■ **What the task requires**
Repeat these records exactly, pictures excluded.

*** Exercise data ***

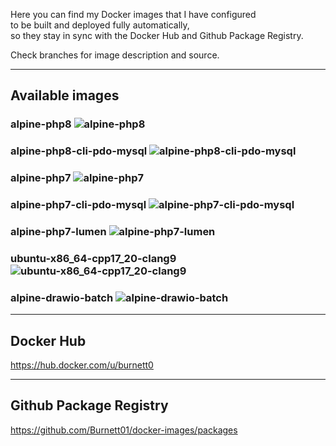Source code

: Here you can find my Docker images that I have configured <br>
to be built and deployed fully automatically, <br>
so they stay in sync with the Docker Hub and Github Package Registry.

Check branches for image description and source.

---

## Available images

### alpine-php8 ![alpine-php8](https://github.com/Burnett01/docker-images/workflows/alpine-php8/badge.svg?branch=alpine-php8)

### alpine-php8-cli-pdo-mysql ![alpine-php8-cli-pdo-mysql](https://github.com/Burnett01/docker-images/workflows/alpine-php8-cli-pdo-mysql/badge.svg?branch=alpine-php8-cli-pdo-mysql)

### alpine-php7 ![alpine-php7](https://github.com/Burnett01/docker-images/workflows/alpine-php7/badge.svg?branch=alpine-php7)

### alpine-php7-cli-pdo-mysql ![alpine-php7-cli-pdo-mysql](https://github.com/Burnett01/docker-images/workflows/alpine-php7-cli-pdo-mysql/badge.svg?branch=alpine-php7-cli-pdo-mysql)

### alpine-php7-lumen ![alpine-php7-lumen](https://github.com/Burnett01/docker-images/workflows/alpine-php7-lumen/badge.svg?branch=alpine-php7-lumen)

### ubuntu-x86_64-cpp17_20-clang9 ![ubuntu-x86_64-cpp17_20-clang9](https://github.com/Burnett01/docker-images/workflows/ubuntu-x86_64-cpp17_20-clang9/badge.svg?branch=ubuntu-x86_64-cpp17_20-clang9)

### alpine-drawio-batch ![alpine-drawio-batch](https://github.com/Burnett01/docker-images/workflows/alpine-drawio-batch/badge.svg?branch=alpine-drawio-batch)


---

## Docker Hub

https://hub.docker.com/u/burnett0

---

## Github Package Registry

https://github.com/Burnett01/docker-images/packages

*** End of Exercise data ***

■ **Written solution**
Source code

: Here you can find my Docker images that I have configured <br>
to be built and deployed fully automatically, <br>
so they stay in sync with the Docker Hub and Github Package Registry.

Check branches for image description and source.

---

## Available images

### alpine-php8 ![alpine-php8](https://github.com/Burnett01/docker-images/workflows/alpine-php8/badge.svg?branch=alpine-php8)

### alpine-php8-cli-pdo-mysql ![alpine-php8-cli-pdo-mysql](https://github.com/Burnett01/docker-images/workflows/alpine-php8-cli-pdo-mysql/badge.svg?branch=alpine-php8-cli-pdo-mysql)

### alpine-php7 ![alpine-php7](https://github.com/Burnett01/docker-images/workflows/alpine-php7/badge.svg?branch=alpine-php7)

### alpine-php7-cli-pdo-mysql ![alpine-php7-cli-pdo-mysql](https://github.com/Burnett01/docker-images/workflows/alpine-php7-cli-pdo-mysql/badge.svg?branch=alpine-php7-cli-pdo-mysql)

### alpine-php7-lumen ![alpine-php7-lumen](https://github.com/Burnett01/docker-images/workflows/alpine-php7-lumen/badge.svg?branch=alpine-php7-lumen)

### ubuntu-x86_64-cpp17_20-clang9 ![ubuntu-x86_64-cpp17_20-clang9](https://github.com/Burnett01/docker-images/workflows/ubuntu-x86_64-cpp17_20-clang9/badge.svg?branch=ubuntu-x86_64-cpp17_20-clang9)

### alpine-drawio-batch ![alpine-drawio-batch](https://github.com/Burnett01/docker-images/workflows/alpine-drawio-batch/badge.svg?branch=alpine-drawio-batch)


---

## Docker Hub

https://hub.docker.com/u/burnett0

---

## Github Package Registry

https://github.com/Burnett01/docker-images/packages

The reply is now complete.